Good news first: my brain fog finally started to lift in mid-January. Tough news next: health after 50 is a bit of minefield. In addition to managing my normal menopause symptoms at age 50 and beyond, I’m dealing with being on the diabetes spectrum.
On a follow-up visit for my blood pressure with my GP in early January I was presented with some health concerns. One of these was Type 2 diabetes.
Afterward, I sat down with myself and asked, “What is it that you need, body of mine?” I journaled about how I was feeling and that gave me some insight. Besides my legitimate desire to eat “healthy” choices, I have had the tendency to enjoy a few more extras lately. Holiday cheer. A few shortbreads. My mother-in-law’s almond roca (bring on the caramel). A drink or three on games night.
As much as I think I am aware of my food and drink intake, I’ve created a story for myself that “it’s okay to indulge, I’ll get back on track soon!” This is what I once said about smoking. I’d quit, then have a puff or two, and then be back at it. I’ve been a non-smoker for 11+ years now but it took me quite a few kicks at the can to figure out how to make quitting stick.
The truth is that I was genuinely freaked out by what these tests were showing. With a little time I reeled in my thoughts. My automatic tendency is to go as far and long with thoughts as a football field will allow. We all know that can’t be good.
Yep, initially, I was in there on Dr. Google like a dirty shirt, which didn’t help my freakout. I credit this to my action taker personality. Pros and cons.
Besides being scrambled about what the tests were showing I also had a deep knowing that when I started to eat and treat (and I don’t mean caramel) my body right these symptoms would most likely fall away.
Also, coming off 3 weeks away (during which time you know I wasn’t a stellar eater), and then getting a blood test right away? My sense of reason told me that these numbers would be high for anyone. I relaxed into knowing that getting back on track would bring my elevated numbers down. But in the meantime, I was going to practice some recommendations for Type 2 diabetes.
So sugar and alcohol took a back seat while my medical stuff was flushing out. I created some hard boundaries for myself.
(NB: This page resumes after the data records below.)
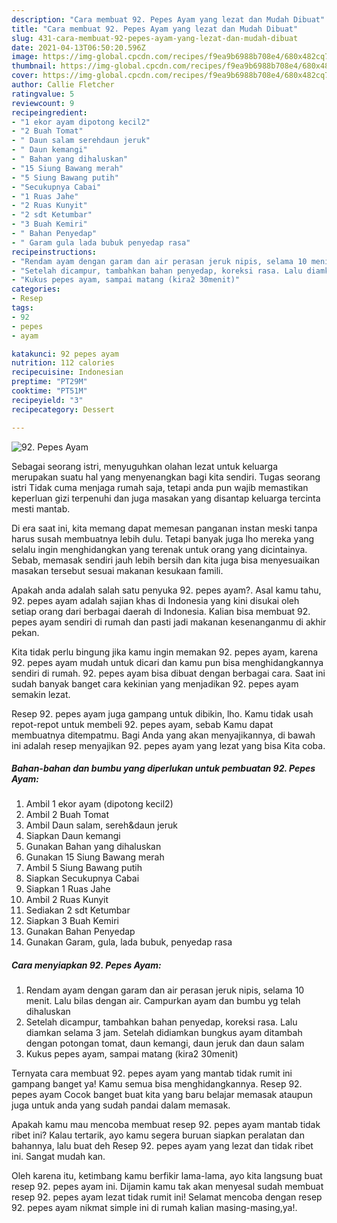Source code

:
```yaml
---
description: "Cara membuat 92. Pepes Ayam yang lezat dan Mudah Dibuat"
title: "Cara membuat 92. Pepes Ayam yang lezat dan Mudah Dibuat"
slug: 431-cara-membuat-92-pepes-ayam-yang-lezat-dan-mudah-dibuat
date: 2021-04-13T06:50:20.596Z
image: https://img-global.cpcdn.com/recipes/f9ea9b6988b708e4/680x482cq70/92-pepes-ayam-foto-resep-utama.jpg
thumbnail: https://img-global.cpcdn.com/recipes/f9ea9b6988b708e4/680x482cq70/92-pepes-ayam-foto-resep-utama.jpg
cover: https://img-global.cpcdn.com/recipes/f9ea9b6988b708e4/680x482cq70/92-pepes-ayam-foto-resep-utama.jpg
author: Callie Fletcher
ratingvalue: 5
reviewcount: 9
recipeingredient:
- "1 ekor ayam dipotong kecil2"
- "2 Buah Tomat"
- " Daun salam serehdaun jeruk"
- " Daun kemangi"
- " Bahan yang dihaluskan"
- "15 Siung Bawang merah"
- "5 Siung Bawang putih"
- "Secukupnya Cabai"
- "1 Ruas Jahe"
- "2 Ruas Kunyit"
- "2 sdt Ketumbar"
- "3 Buah Kemiri"
- " Bahan Penyedap"
- " Garam gula lada bubuk penyedap rasa"
recipeinstructions:
- "Rendam ayam dengan garam dan air perasan jeruk nipis, selama 10 menit. Lalu bilas dengan air. Campurkan ayam dan bumbu yg telah dihaluskan"
- "Setelah dicampur, tambahkan bahan penyedap, koreksi rasa. Lalu diamkan selama 3 jam. Setelah didiamkan bungkus ayam ditambah dengan potongan tomat, daun kemangi, daun jeruk dan daun salam"
- "Kukus pepes ayam, sampai matang (kira2 30menit)"
categories:
- Resep
tags:
- 92
- pepes
- ayam

katakunci: 92 pepes ayam 
nutrition: 112 calories
recipecuisine: Indonesian
preptime: "PT29M"
cooktime: "PT51M"
recipeyield: "3"
recipecategory: Dessert

---
```



![92. Pepes Ayam](https://img-global.cpcdn.com/recipes/f9ea9b6988b708e4/680x482cq70/92-pepes-ayam-foto-resep-utama.jpg)

Sebagai seorang istri, menyuguhkan olahan lezat untuk keluarga merupakan suatu hal yang menyenangkan bagi kita sendiri. Tugas seorang istri Tidak cuma menjaga rumah saja, tetapi anda pun wajib memastikan keperluan gizi terpenuhi dan juga masakan yang disantap keluarga tercinta mesti mantab.

Di era  saat ini, kita memang dapat memesan panganan instan meski tanpa harus susah membuatnya lebih dulu. Tetapi banyak juga lho mereka yang selalu ingin menghidangkan yang terenak untuk orang yang dicintainya. Sebab, memasak sendiri jauh lebih bersih dan kita juga bisa menyesuaikan masakan tersebut sesuai makanan kesukaan famili. 



Apakah anda adalah salah satu penyuka 92. pepes ayam?. Asal kamu tahu, 92. pepes ayam adalah sajian khas di Indonesia yang kini disukai oleh setiap orang dari berbagai daerah di Indonesia. Kalian bisa membuat 92. pepes ayam sendiri di rumah dan pasti jadi makanan kesenanganmu di akhir pekan.

Kita tidak perlu bingung jika kamu ingin memakan 92. pepes ayam, karena 92. pepes ayam mudah untuk dicari dan kamu pun bisa menghidangkannya sendiri di rumah. 92. pepes ayam bisa dibuat dengan berbagai cara. Saat ini sudah banyak banget cara kekinian yang menjadikan 92. pepes ayam semakin lezat.

Resep 92. pepes ayam juga gampang untuk dibikin, lho. Kamu tidak usah repot-repot untuk membeli 92. pepes ayam, sebab Kamu dapat membuatnya ditempatmu. Bagi Anda yang akan menyajikannya, di bawah ini adalah resep menyajikan 92. pepes ayam yang lezat yang bisa Kita coba.

<!--inarticleads1-->

##### Bahan-bahan dan bumbu yang diperlukan untuk pembuatan 92. Pepes Ayam:

1. Ambil 1 ekor ayam (dipotong kecil2)
1. Ambil 2 Buah Tomat
1. Ambil  Daun salam, sereh&amp;daun jeruk
1. Siapkan  Daun kemangi
1. Gunakan  Bahan yang dihaluskan
1. Gunakan 15 Siung Bawang merah
1. Ambil 5 Siung Bawang putih
1. Siapkan Secukupnya Cabai
1. Siapkan 1 Ruas Jahe
1. Ambil 2 Ruas Kunyit
1. Sediakan 2 sdt Ketumbar
1. Siapkan 3 Buah Kemiri
1. Gunakan  Bahan Penyedap
1. Gunakan  Garam, gula, lada bubuk, penyedap rasa




<!--inarticleads2-->

##### Cara menyiapkan 92. Pepes Ayam:

1. Rendam ayam dengan garam dan air perasan jeruk nipis, selama 10 menit. Lalu bilas dengan air. Campurkan ayam dan bumbu yg telah dihaluskan
1. Setelah dicampur, tambahkan bahan penyedap, koreksi rasa. Lalu diamkan selama 3 jam. Setelah didiamkan bungkus ayam ditambah dengan potongan tomat, daun kemangi, daun jeruk dan daun salam
1. Kukus pepes ayam, sampai matang (kira2 30menit)




Ternyata cara membuat 92. pepes ayam yang mantab tidak rumit ini gampang banget ya! Kamu semua bisa menghidangkannya. Resep 92. pepes ayam Cocok banget buat kita yang baru belajar memasak ataupun juga untuk anda yang sudah pandai dalam memasak.

Apakah kamu mau mencoba membuat resep 92. pepes ayam mantab tidak ribet ini? Kalau tertarik, ayo kamu segera buruan siapkan peralatan dan bahannya, lalu buat deh Resep 92. pepes ayam yang lezat dan tidak ribet ini. Sangat mudah kan. 

Oleh karena itu, ketimbang kamu berfikir lama-lama, ayo kita langsung buat resep 92. pepes ayam ini. Dijamin kamu tak akan menyesal sudah membuat resep 92. pepes ayam lezat tidak rumit ini! Selamat mencoba dengan resep 92. pepes ayam nikmat simple ini di rumah kalian masing-masing,ya!.

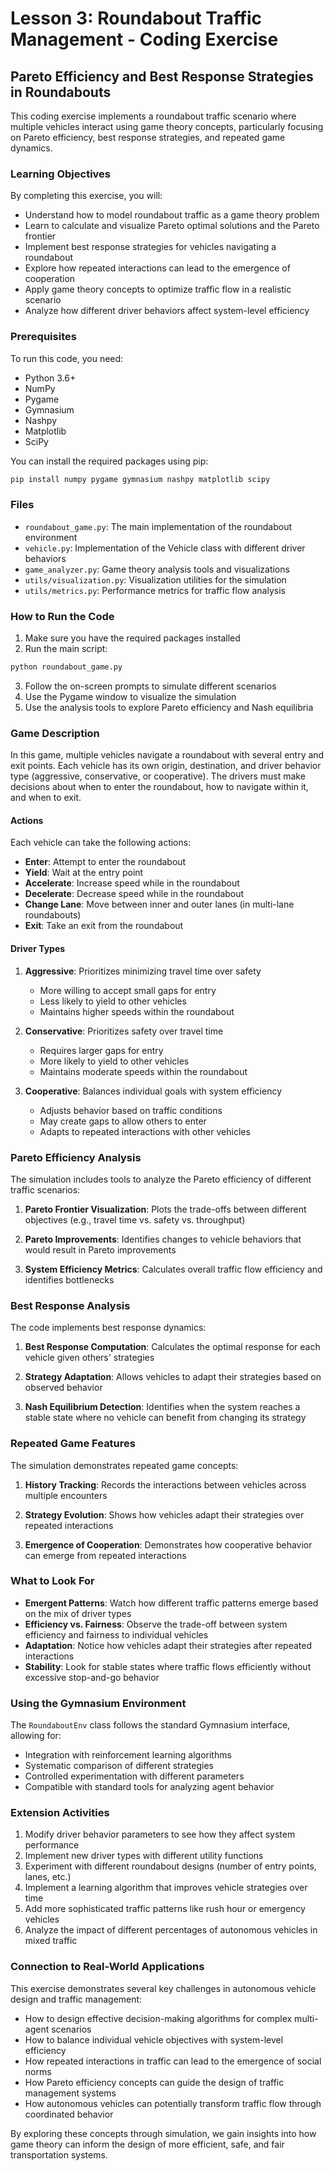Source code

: # Lesson 3: Roundabout Traffic Management - Coding Exercise

## Pareto Efficiency and Best Response Strategies in Roundabouts

This coding exercise implements a roundabout traffic scenario where multiple vehicles interact using game theory concepts, particularly focusing on Pareto efficiency, best response strategies, and repeated game dynamics.

### Learning Objectives

By completing this exercise, you will:
- Understand how to model roundabout traffic as a game theory problem
- Learn to calculate and visualize Pareto optimal solutions and the Pareto frontier
- Implement best response strategies for vehicles navigating a roundabout
- Explore how repeated interactions can lead to the emergence of cooperation
- Apply game theory concepts to optimize traffic flow in a realistic scenario
- Analyze how different driver behaviors affect system-level efficiency

### Prerequisites

To run this code, you need:
- Python 3.6+
- NumPy
- Pygame
- Gymnasium
- Nashpy
- Matplotlib
- SciPy

You can install the required packages using pip:
```bash
pip install numpy pygame gymnasium nashpy matplotlib scipy
```

### Files

- `roundabout_game.py`: The main implementation of the roundabout environment
- `vehicle.py`: Implementation of the Vehicle class with different driver behaviors
- `game_analyzer.py`: Game theory analysis tools and visualizations
- `utils/visualization.py`: Visualization utilities for the simulation
- `utils/metrics.py`: Performance metrics for traffic flow analysis

### How to Run the Code

1. Make sure you have the required packages installed
2. Run the main script:
```bash
python roundabout_game.py
```
3. Follow the on-screen prompts to simulate different scenarios
4. Use the Pygame window to visualize the simulation
5. Use the analysis tools to explore Pareto efficiency and Nash equilibria

### Game Description

In this game, multiple vehicles navigate a roundabout with several entry and exit points. Each vehicle has its own origin, destination, and driver behavior type (aggressive, conservative, or cooperative). The drivers must make decisions about when to enter the roundabout, how to navigate within it, and when to exit.

#### Actions
Each vehicle can take the following actions:
- **Enter**: Attempt to enter the roundabout
- **Yield**: Wait at the entry point
- **Accelerate**: Increase speed while in the roundabout
- **Decelerate**: Decrease speed while in the roundabout
- **Change Lane**: Move between inner and outer lanes (in multi-lane roundabouts)
- **Exit**: Take an exit from the roundabout

#### Driver Types

1. **Aggressive**: Prioritizes minimizing travel time over safety
   - More willing to accept small gaps for entry
   - Less likely to yield to other vehicles
   - Maintains higher speeds within the roundabout

2. **Conservative**: Prioritizes safety over travel time
   - Requires larger gaps for entry
   - More likely to yield to other vehicles
   - Maintains moderate speeds within the roundabout

3. **Cooperative**: Balances individual goals with system efficiency
   - Adjusts behavior based on traffic conditions
   - May create gaps to allow others to enter
   - Adapts to repeated interactions with other vehicles

### Pareto Efficiency Analysis

The simulation includes tools to analyze the Pareto efficiency of different traffic scenarios:

1. **Pareto Frontier Visualization**: Plots the trade-offs between different objectives (e.g., travel time vs. safety vs. throughput)

2. **Pareto Improvements**: Identifies changes to vehicle behaviors that would result in Pareto improvements

3. **System Efficiency Metrics**: Calculates overall traffic flow efficiency and identifies bottlenecks

### Best Response Analysis

The code implements best response dynamics:

1. **Best Response Computation**: Calculates the optimal response for each vehicle given others' strategies

2. **Strategy Adaptation**: Allows vehicles to adapt their strategies based on observed behavior

3. **Nash Equilibrium Detection**: Identifies when the system reaches a stable state where no vehicle can benefit from changing its strategy

### Repeated Game Features

The simulation demonstrates repeated game concepts:

1. **History Tracking**: Records the interactions between vehicles across multiple encounters

2. **Strategy Evolution**: Shows how vehicles adapt their strategies over repeated interactions

3. **Emergence of Cooperation**: Demonstrates how cooperative behavior can emerge from repeated interactions

### What to Look For

- **Emergent Patterns**: Watch how different traffic patterns emerge based on the mix of driver types
- **Efficiency vs. Fairness**: Observe the trade-off between system efficiency and fairness to individual vehicles
- **Adaptation**: Notice how vehicles adapt their strategies after repeated interactions
- **Stability**: Look for stable states where traffic flows efficiently without excessive stop-and-go behavior

### Using the Gymnasium Environment

The `RoundaboutEnv` class follows the standard Gymnasium interface, allowing for:

- Integration with reinforcement learning algorithms
- Systematic comparison of different strategies
- Controlled experimentation with different parameters
- Compatible with standard tools for analyzing agent behavior

### Extension Activities

1. Modify driver behavior parameters to see how they affect system performance
2. Implement new driver types with different utility functions
3. Experiment with different roundabout designs (number of entry points, lanes, etc.)
4. Implement a learning algorithm that improves vehicle strategies over time
5. Add more sophisticated traffic patterns like rush hour or emergency vehicles
6. Analyze the impact of different percentages of autonomous vehicles in mixed traffic

### Connection to Real-World Applications

This exercise demonstrates several key challenges in autonomous vehicle design and traffic management:

- How to design effective decision-making algorithms for complex multi-agent scenarios
- How to balance individual vehicle objectives with system-level efficiency
- How repeated interactions in traffic can lead to the emergence of social norms
- How Pareto efficiency concepts can guide the design of traffic management systems
- How autonomous vehicles can potentially transform traffic flow through coordinated behavior

By exploring these concepts through simulation, we gain insights into how game theory can inform the design of more efficient, safe, and fair transportation systems.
I know that sugar is highly addictive (but delicious) and alcohol can complicate medical issues. Side note: did you know that red wine doesn’t elevate your blood sugar? Learned that tidbit in diabetes school! Yes, I did attend a special school to pick up some recommendations for Type 2 diabetes. My doctor suggested it. Even though my levels have improved I am still on the spectrum.
Menopause symptoms at age 50 and after aren’t pleasant, but with plenty of self-care, they can be managed. And I’m going to keep learning and practicing recommendations for Type 2 diabetes.
Mid-January I began to have more energy and a clearer head. Into February my creativeness was very present and on point. It increased daily. My desire to be up early and have a great day also returned. My napping decreased. I journaled and reminded myself of how grateful I am to be able to have this time to be gentle and slow with myself. I still fight the beast every once in a while. The beast who says, “If you’re not moving and doing stuff you are lazy.” But I can cope with that.
All in all, I feel upbeat and ready for Spring! Health after 50 isn’t simple, but exploring self-care is always effective and rewarding, no matter what your age is.